I'm working on creating a time series box plot that spans multiple years, and I want the x-axis to display only the month and year for the 1st of each month. I would like to limit the labels to every month, or maybe every couple of months.
import matplotlib.pyplot as plt
import seaborn as sns
import pandas as pd
import matplotlib.dates as mdates
import random
Dates = pd.date_range(start="2020-01-01", end="2020-02-15", freq='D').date
data = {'Date': [], 'Values': []}
for d in Dates:
data['Date'].extend([d] * 10)
data['Values'].extend(random.sample(range(1, 101), 10))
df = pd.DataFrame(data)
df['Date'] = pd.to_datetime(df['Date'])
sns.boxplot(x='Date', y='Values', data=df)
plt.xticks(rotation=45)
plt.title('Time Series Box Plot')
plt.ylabel('Values')
plt.xlabel('Date')
plt.tight_layout()
plt.show()
I tried adding this to the end, but for some reason it makes the year 1970.
ax = plt.gca()
ax.xaxis.set_major_locator(mdates.MonthLocator(interval=1))

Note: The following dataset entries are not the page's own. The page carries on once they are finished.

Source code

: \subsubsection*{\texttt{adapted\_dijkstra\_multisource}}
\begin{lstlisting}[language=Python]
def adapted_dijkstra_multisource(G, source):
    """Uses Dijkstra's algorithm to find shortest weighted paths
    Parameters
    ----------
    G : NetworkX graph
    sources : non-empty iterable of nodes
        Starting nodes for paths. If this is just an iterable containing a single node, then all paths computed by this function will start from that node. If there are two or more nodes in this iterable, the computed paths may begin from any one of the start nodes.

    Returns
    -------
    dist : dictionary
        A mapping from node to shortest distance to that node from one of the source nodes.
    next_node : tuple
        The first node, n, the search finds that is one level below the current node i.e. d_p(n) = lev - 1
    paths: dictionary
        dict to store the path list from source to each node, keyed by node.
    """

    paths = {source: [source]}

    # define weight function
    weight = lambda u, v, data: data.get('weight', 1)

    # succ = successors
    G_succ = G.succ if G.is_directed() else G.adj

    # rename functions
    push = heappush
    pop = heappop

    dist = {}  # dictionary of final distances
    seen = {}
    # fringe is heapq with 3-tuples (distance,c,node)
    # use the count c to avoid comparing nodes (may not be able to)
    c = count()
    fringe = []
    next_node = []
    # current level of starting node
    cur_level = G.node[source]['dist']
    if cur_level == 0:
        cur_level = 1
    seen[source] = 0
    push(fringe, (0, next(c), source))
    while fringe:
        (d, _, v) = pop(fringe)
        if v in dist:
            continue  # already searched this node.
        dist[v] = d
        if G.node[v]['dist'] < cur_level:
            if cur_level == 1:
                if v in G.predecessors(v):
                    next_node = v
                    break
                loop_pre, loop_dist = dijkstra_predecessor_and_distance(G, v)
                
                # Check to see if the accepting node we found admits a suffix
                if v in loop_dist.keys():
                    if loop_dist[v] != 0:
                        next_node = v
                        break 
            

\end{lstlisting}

ax.xaxis.set_major_formatter(mdates.DateFormatter('%b %Y'))
plt.show()
You were almost there, just need one more instruction:
import matplotlib.dates as mdates
mdates.set_epoch('2020-01-01T00:00:00')
It is because in Matplotlib the 0 date is the 01/01/1970.
This instruction has to be put at the start of your code and if you are in Jupyter you will need to restart your kernel.